William F. Nolan: Last Man Standing
William Francis Nolan was born March 6, 1928 in Kansas City, MO, and moved with his family to California when he was 19. He trained as a visual artist, and attended the Kansas City Art Institute from 1946-47, San Diego State College from ’47-’48, and Los Angeles City College in 1953. He married Marilyn Seal (now Cameron Nolan) in 1970.
Nolan worked as a writer and designer of greeting cards for Hallmark, a painter of murals, an aircraft assistant, and at various other jobs in the ’40s and ’50s. In 1956, he became a freelance writer. In addition to his fiction and TV writing, Nolan has been an editor for and contributor to auto and racing magazines, and a book reviewer.
Nolan became active in SF fandom in the ’50s, helping found the San Diego Science Fantasy Society, contributing substantially to the fanzine Rhodomagnetic Digest, publishing and editing Ray Bradbury Review, working with ‘‘The Group,’’ a coterie of up-and-coming young writers which included Bradbury, Richard Matheson, Charles Beaumont, John Tomerlin, George Clayton Johnson and others, and later served as Managing Editor of the first three issues of Gamma (1963-1964).
His first SF story was ‘‘The Joy of Living’’ (1954), and he published short fiction and criticism frequently throughout the following decades under his own name and multiple pseudonyms, including Frank Anmar, and F. E. Edwards. ‘‘Saturday’s Shadow’’ (1979) was a World Fantasy Award finalist. Some of Nolan’s stories were collected in his first book-length publication, Impact-20 (1966). Other collections include Alien Horizons (1974), Wonderworlds (1977), Things beyond Midnight (1984), Blood Sky (1991), World Fantasy Award and International Horror Guild Award finalist Dark Universe (2001), Nightworlds (2001), Have You Seen the Wind? (2003), Wild Galaxy (2005), Ill Met by Moonlight (2005), and Nightshadows (2007).
His first novel was Logan’s Run (1967, with George Clayton Johnson), still the work for which he is most well known. The book became a Nebula Award-nominated film in 1976, and spawned a television series. There is currently a comic series set in that world (Logan’s Run: Last Day, with input from Nolan), and plans are in place to make a new feature film based on the work. Nolan has written several sequels, namely Logan’s World (1977), Logan’s Search (1980), the novella Logan’s Return (2001). Nolan also has other sequels in development utilizing the Logan universe and characters.
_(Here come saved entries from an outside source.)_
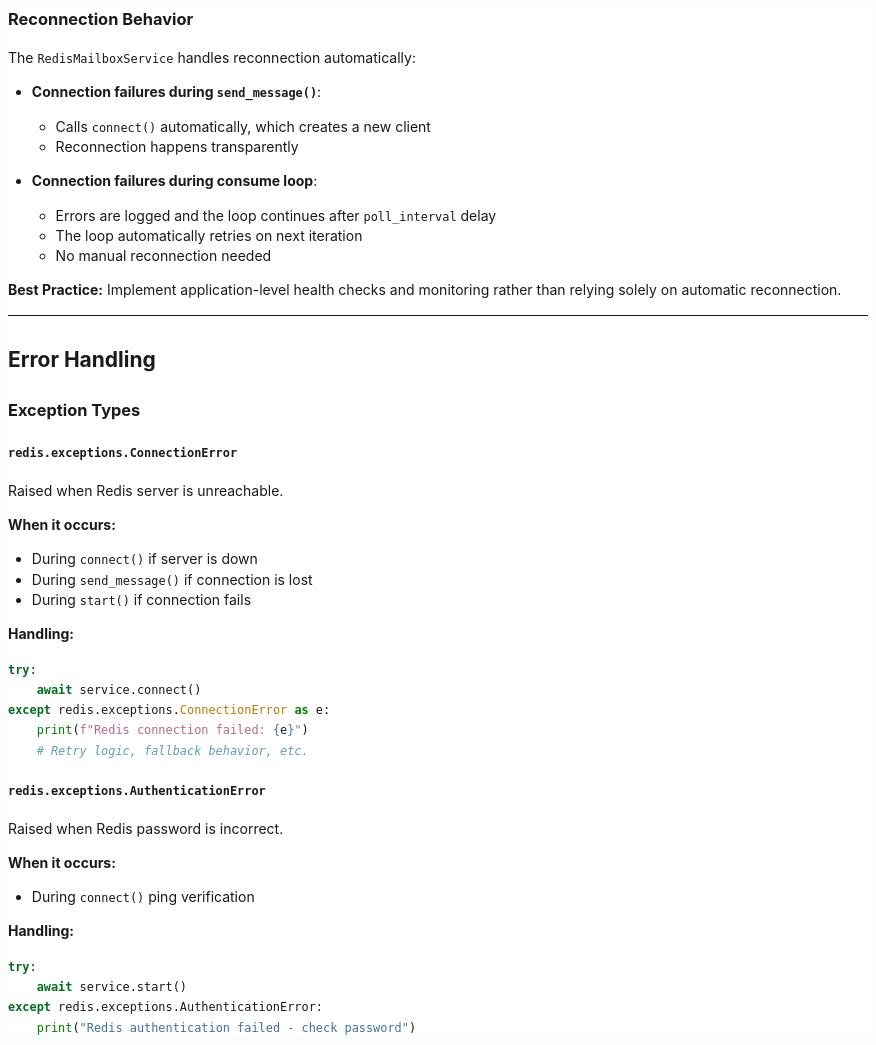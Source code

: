 
### Reconnection Behavior

The `RedisMailboxService` handles reconnection automatically:

- **Connection failures during `send_message()`**: 
  - Calls `connect()` automatically, which creates a new client
  - Reconnection happens transparently
  
- **Connection failures during consume loop**:
  - Errors are logged and the loop continues after `poll_interval` delay
  - The loop automatically retries on next iteration
  - No manual reconnection needed

**Best Practice:** Implement application-level health checks and monitoring rather than relying solely on automatic reconnection.

---

## Error Handling

### Exception Types

#### `redis.exceptions.ConnectionError`

Raised when Redis server is unreachable.

**When it occurs:**
- During `connect()` if server is down
- During `send_message()` if connection is lost
- During `start()` if connection fails

**Handling:**
```python
try:
    await service.connect()
except redis.exceptions.ConnectionError as e:
    print(f"Redis connection failed: {e}")
    # Retry logic, fallback behavior, etc.
```

#### `redis.exceptions.AuthenticationError`

Raised when Redis password is incorrect.

**When it occurs:**
- During `connect()` ping verification

**Handling:**
```python
try:
    await service.start()
except redis.exceptions.AuthenticationError:
    print("Redis authentication failed - check password")
```
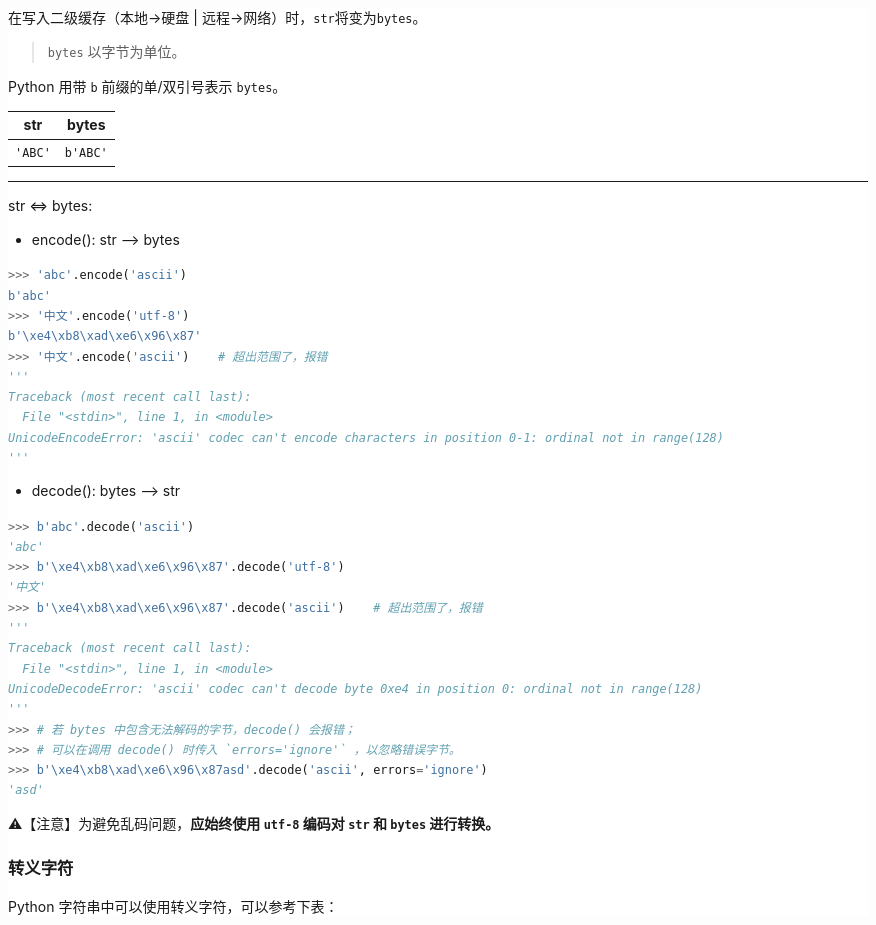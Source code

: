 在写入二级缓存（本地->硬盘 | 远程->网络）时，`str`将变为`bytes`。

> `bytes` 以字节为单位。

Python 用带 `b` 前缀的单/双引号表示 `bytes`。

| str | bytes |
| -- | -- |
| `'ABC'` | `b'ABC'` |

---

str <=> bytes:

* encode(): str --> bytes

```python
>>> 'abc'.encode('ascii')
b'abc'
>>> '中文'.encode('utf-8')
b'\xe4\xb8\xad\xe6\x96\x87'
>>> '中文'.encode('ascii')    # 超出范围了，报错
'''
Traceback (most recent call last):
  File "<stdin>", line 1, in <module>
UnicodeEncodeError: 'ascii' codec can't encode characters in position 0-1: ordinal not in range(128)
'''

```

* decode(): bytes --> str

```python
>>> b'abc'.decode('ascii')
'abc'
>>> b'\xe4\xb8\xad\xe6\x96\x87'.decode('utf-8')
'中文'
>>> b'\xe4\xb8\xad\xe6\x96\x87'.decode('ascii')    # 超出范围了，报错
'''
Traceback (most recent call last):
  File "<stdin>", line 1, in <module>
UnicodeDecodeError: 'ascii' codec can't decode byte 0xe4 in position 0: ordinal not in range(128)
'''
>>> # 若 bytes 中包含无法解码的字节，decode() 会报错；
>>> # 可以在调用 decode() 时传入 `errors='ignore'` ，以忽略错误字节。
>>> b'\xe4\xb8\xad\xe6\x96\x87asd'.decode('ascii', errors='ignore')
'asd'
```

⚠️【注意】为避免乱码问题，**应始终使用 `utf-8` 编码对 `str` 和 `bytes` 进行转换。**

### 转义字符

Python 字符串中可以使用转义字符，可以参考下表：
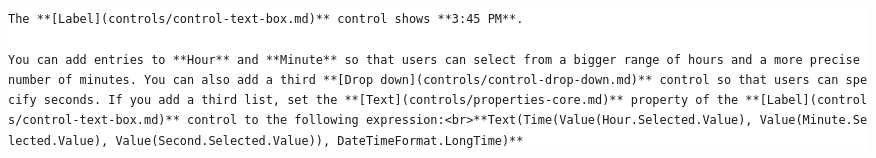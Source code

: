     The **[Label](controls/control-text-box.md)** control shows **3:45 PM**.
   
    You can add entries to **Hour** and **Minute** so that users can select from a bigger range of hours and a more precise number of minutes. You can also add a third **[Drop down](controls/control-drop-down.md)** control so that users can specify seconds. If you add a third list, set the **[Text](controls/properties-core.md)** property of the **[Label](controls/control-text-box.md)** control to the following expression:<br>**Text(Time(Value(Hour.Selected.Value), Value(Minute.Selected.Value), Value(Second.Selected.Value)), DateTimeFormat.LongTime)**

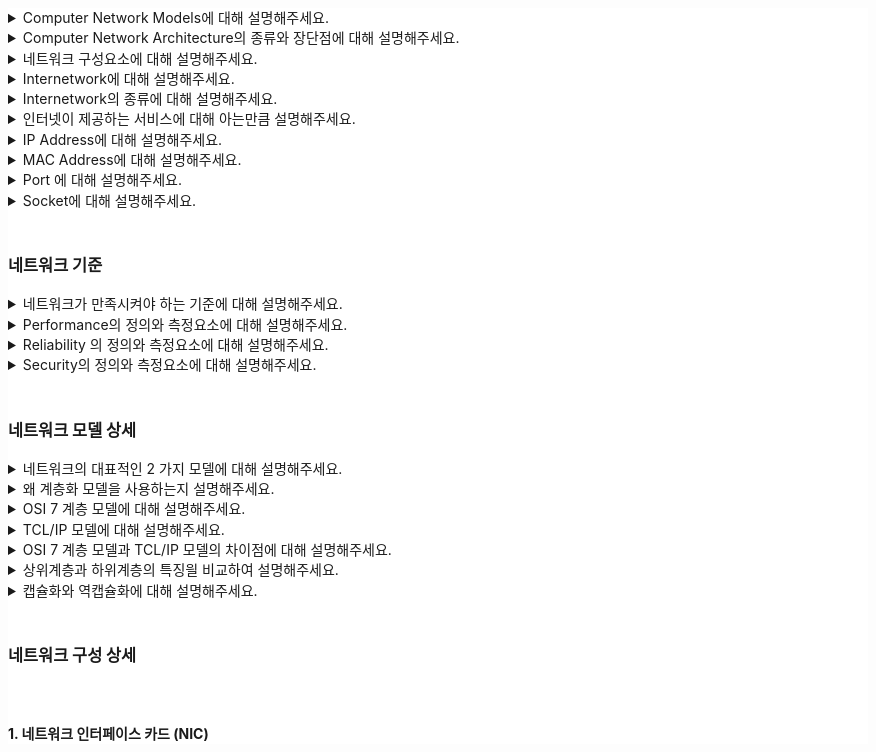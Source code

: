 <details><summary> Computer Network Models에 대해 설명해주세요.</summary></details>

<details><summary> Computer Network Architecture의 종류와 장단점에 대해 설명해주세요.</summary></details>

<details><summary> 네트워크 구성요소에 대해 설명해주세요.</summary></details>

<details><summary> Internetwork에 대해 설명해주세요.</summary></details>

<details><summary> Internetwork의 종류에 대해 설명해주세요.</summary></details>

<details><summary> 인터넷이 제공하는 서비스에 대해 아는만큼 설명해주세요.</summary></details>


<details><summary> IP Address에 대해 설명해주세요.</summary></details>

<details><summary> MAC Address에 대해 설명해주세요.</summary></details>

<details><summary> Port 에 대해 설명해주세요.</summary></details>

<details><summary> Socket에 대해 설명해주세요.</summary></details>

</br>

### 네트워크 기준

<details><summary> 네트워크가 만족시켜야 하는 기준에 대해 설명해주세요.</summary></details>

<details><summary> Performance의 정의와 측정요소에 대해 설명해주세요.</summary></details>


<details><summary> Reliability 의 정의와 측정요소에 대해 설명해주세요.</summary></details>

<details><summary> Security의 정의와 측정요소에 대해 설명해주세요.</summary></details>





</br>

### 네트워크 모델 상세

<details><summary> 네트워크의 대표적인 2 가지 모델에 대해 설명해주세요.</summary></details>

<details><summary> 왜 계층화 모델을 사용하는지 설명해주세요.</summary></details>

<details><summary> OSI 7 계층 모델에 대해 설명해주세요.</summary></details>

<details><summary> TCL/IP 모델에 대해 설명해주세요.</summary></details>

<details><summary> OSI 7 계층 모델과 TCL/IP 모델의 차이점에 대해 설명해주세요.</summary></details>

<details><summary> 상위계층과 하위계층의 특징읠 비교하여 설명해주세요.</summary></details>

<details><summary> 캡슐화와 역캡슐화에 대해 설명해주세요.</summary></details>



</br>

### 네트워크 구성 상세

</br>

#### 1. 네트워크 인터페이스 카드 (NIC)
His other major property is the Sam Space series, an SF/hard boiled homage to Dashiell Hammett’s Sam Spade. Books include Edgar Award winner Space for Hire (1971), Look Out for Space (1985), and the collection Seven for Space (2008). He also wrote the horror novel Helltracks (1991), three longer stories about paranormal investigator David Kincaid collected recently as Kincaid: A Paranormal Casebook (2011), and numerous crime and mystery titles, including what Nolan considers his best novel, The Marble Orchard (1996).
Nolan has been a prolific anthologist, editing numerous reprint volumes and some originals, notably The Future is Now (1970), The Bradbury Chronicles: Stories in Honor of Ray Bradbury (1991, with Martin H. Greenberg), The Bleeding Edge: Dark Barriers, Dark Frontiers (2010, with writer/editor Jason V Brock), and The Devil’s Coattails: More Dispatches from the Dark Frontier (2011, also with Brock).
Nolan has written many books of non-fiction about authors and writing, notably The Ray Bradbury Companion (1975), Hammett: A Life on the Edge (1983), The Work of Charles Beaumont (1986), the IPA Silver Award winner Let’s Get Creative! (2007), and books on other subjects, including car racing and film. He has also written for the movie industry (such as Burnt Offerings, with Director Dan Curtis), and, more extensively, for television (including The Turn of the Screw, and Trilogy of Terror, with his good friend Richard Matheson).
Nolan’s many awards include a Living Legend Award from the International Horror Guild (2002); a SFWA Author Emeritus Award (2006); the HWA Bram Stoker Award for Lifetime Achievement (2010).
Website: WILLIAMFNOLAN.COM
Excerpts from the interview:
‘‘After I moved to California, I helped form the San Diego Science Fantasy Society and attended the Los Angeles Science Fiction Society meetings on several occasions as well. In 1952, I put out my own chapbook, Ray Bradbury Review. I had met Ray in 1950, he later introduced me to Forrest J Ackerman (who became my first agent); Ackerman in turn introduced me to Charles Beaumont, who became my best friend for ten years. I made my first sale in 1954, to If: Worlds of SF, and that was the beginning of my career.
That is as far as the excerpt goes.